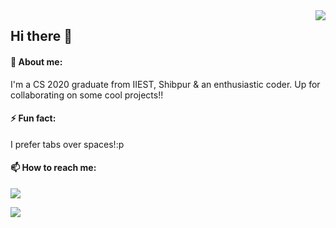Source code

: <img align ="right" src ="https://static.skaip.org/img/emoticons/180x180/f6fcff/womandeveloper.gif" >

## Hi there 👋

#### 💬 About me:
   <p> I'm a CS 2020 graduate from IIEST, Shibpur & an enthusiastic coder. Up for collaborating on some cool projects!!</p>
   <p> </p>
   
#### ⚡ Fun fact:
<p> I prefer tabs over spaces!:p</p>
<p> </p>

#### 📫 How to reach me: 
<p>
     <p> </p> 
<a href="https://www.linkedin.com/in/rituparna-biswas-214270177/">
    <img src="https://img.shields.io/badge/rituparna-biswas-214270177?style=flat&logo=linkedin">
  </a> 
</p>
<p>
    <a href="mailto:biswasrituparna83@gmail.com">
        <img src="https://img.shields.io/badge/rituparna-biswas-214270177?style=flat&logo=gmail"></a>
    </p>
  

  



<!--
**Ritu1698/Ritu1698** is a ✨ _special_ ✨ repository because its `README.md` (this file) appears on your GitHub profile.


Here are some ideas to get you started:

- 🔭 I’m currently working on ...
- 🌱 I’m currently learning ...
- 👯 I’m looking to collaborate on ...
- 🤔 I’m looking for help with ...
- 💬 Ask me about ...
- 📫 How to reach me: ...
- 😄 Pronouns: ...
- ⚡ Fun fact: ...
-->

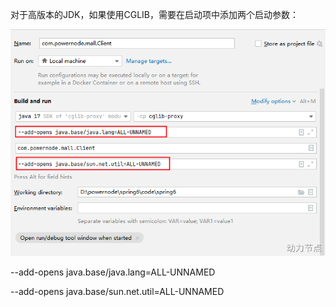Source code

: 对于高版本的JDK，如果使用CGLIB，需要在启动项中添加两个启动参数：

![img.png](img.png)

--add-opens java.base/java.lang=ALL-UNNAMED

--add-opens java.base/sun.net.util=ALL-UNNAMED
- - -
### EXERCISE PROMPT
Please write out the lines above, beginning at the line with "- 🤔 I’m looking for help with ..." and ending at the last line of the records, exactly as they appear and without pictures.

### EXPECTED OUTPUT
- 🤔 I’m looking for help with ...
- 💬 Ask me about ...
- 📫 How to reach me: ...
- 😄 Pronouns: ...
- ⚡ Fun fact: ...
-->

Source code

: 对于高版本的JDK，如果使用CGLIB，需要在启动项中添加两个启动参数：

![img.png](img.png)

--add-opens java.base/java.lang=ALL-UNNAMED

--add-opens java.base/sun.net.util=ALL-UNNAMED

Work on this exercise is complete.